WEST LOOP — A rare surviving example of Queen Anne Victorian architecture is headed for a date with the wrecking ball after standing at the corner of Lake Street and Ogden Avenue for nearly 130 years.
Built in 1891 as a Schlitz-branded saloon and tied house, the four-story structure was most recently home to beloved neighborhood Italian restaurant La Luce. The brick and copper-clad building features distinctive bay windows and a corner turret topped by a weathervane.
The west Fulton Market site has faced demolition threats since La Luce shut its doors in 2016 after 27 years. The property was placed on a city-mandated 90-day demolition delay shortly after its previous owners filed for demolition permits, which ultimately expired.
The property’s new owner, Anthony Giannini, received a fresh demolition permit Nov. 30, Chicago Cityscape reported. Historic preservation advocates pushed officials to place the former La Luce building under a second demolition delay but were unsuccessful.
“It does seem as though some of the processes have been skipped,” said Ward Miller, executive director of Preservation Chicago. “The building should have been held again, and we got no response from the city. We did outreach four years ago and had a good response from neighbors, but it falls on the city to use their power to preserve and protect these buildings.”
Miller said the extra time would have allowed his group to restart a dialogue with the city to push for landmark designation or a design compromise where the historic corner facades could be incorporated into a future development.

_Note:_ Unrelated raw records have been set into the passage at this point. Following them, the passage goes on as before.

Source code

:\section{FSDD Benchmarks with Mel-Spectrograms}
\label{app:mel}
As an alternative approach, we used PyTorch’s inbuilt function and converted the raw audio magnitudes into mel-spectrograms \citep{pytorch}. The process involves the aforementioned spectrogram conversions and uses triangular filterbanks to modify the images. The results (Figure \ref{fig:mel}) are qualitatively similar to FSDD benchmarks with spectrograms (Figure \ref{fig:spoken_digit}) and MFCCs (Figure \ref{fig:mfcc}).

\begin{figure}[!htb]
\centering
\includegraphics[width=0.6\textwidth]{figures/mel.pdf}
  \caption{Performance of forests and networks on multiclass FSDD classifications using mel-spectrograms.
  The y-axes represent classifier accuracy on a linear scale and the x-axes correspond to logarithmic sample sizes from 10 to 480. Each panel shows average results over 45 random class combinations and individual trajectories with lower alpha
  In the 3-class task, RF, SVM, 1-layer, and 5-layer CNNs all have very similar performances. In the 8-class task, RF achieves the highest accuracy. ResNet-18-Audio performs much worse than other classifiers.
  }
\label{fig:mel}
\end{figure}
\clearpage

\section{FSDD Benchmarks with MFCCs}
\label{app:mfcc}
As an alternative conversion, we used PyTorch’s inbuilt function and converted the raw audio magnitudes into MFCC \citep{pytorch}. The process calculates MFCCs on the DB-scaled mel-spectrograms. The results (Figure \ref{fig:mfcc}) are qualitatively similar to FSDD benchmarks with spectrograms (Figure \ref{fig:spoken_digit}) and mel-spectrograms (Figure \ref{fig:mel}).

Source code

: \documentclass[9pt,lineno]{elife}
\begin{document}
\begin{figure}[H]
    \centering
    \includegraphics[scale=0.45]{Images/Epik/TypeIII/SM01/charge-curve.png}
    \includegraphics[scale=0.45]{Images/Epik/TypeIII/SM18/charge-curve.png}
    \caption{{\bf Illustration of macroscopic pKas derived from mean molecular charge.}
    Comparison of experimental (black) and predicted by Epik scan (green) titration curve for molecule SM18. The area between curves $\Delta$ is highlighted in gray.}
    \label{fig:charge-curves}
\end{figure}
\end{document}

The building is located several blocks outside the Fulton-Randolph Historic District.
For some West Loop residents, the demolition of the 129-year-old structure is not only an architectural loss, but also a reminder of the area’s evolution from upscale residential enclave to industrial meatpacking hub and then to trendy mixed-use neighborhood.
“For me, La Luce was an old-fashioned Italian spot, a real neighborhoody kind of place, and I miss it,” said Connie Fairbanks, West Loop neighbor and author. “The style building recalls a time when Ashland Avenue was a very fashionable residential area. It was famous for its grand mansions.”
It’s unclear what property owner Anthony Giannini has planned for the site after the structure is demolished, but redevelopment seems most likely.
Giannini could not be reached for comment, but he is also moving forward with plans to tear down the one-story building at 1385 W. Lake Street, according to the building’s former tenant.
Auto mechanic Midwest Performance Cars moved out the space last week for a new location at 2105 W. Fulton St.
“We shared our utility hookups with the La Luce building, so they were waiting on us to leave before the buildings could be demolished,” said Aimee Zee, an employee of Midwest Performance Cars.
Green construction fencing has gone up around the former La Luce and Midwest Performance Cars buildings.
In recent years, developments like the nearby West End on Fulton offices and the Mason apartments have flooded the area. A 26-story rental tower at 1400 W. Randolph St. is under construction next door and will encompass the La Luce’s old triangle-shaped parking lot, said developer Darren Sloniger of Marquette Companies.
It’s the same real estate gold rush that prompted previous property owner and longtime La Luce operator Michael Moretti to sell the vintage building in the first place.
“We were property rich and restaurant poor,” Moretti told Eater Chicago in 2016. “We couldn’t sell enough product to justify what we had to offer.”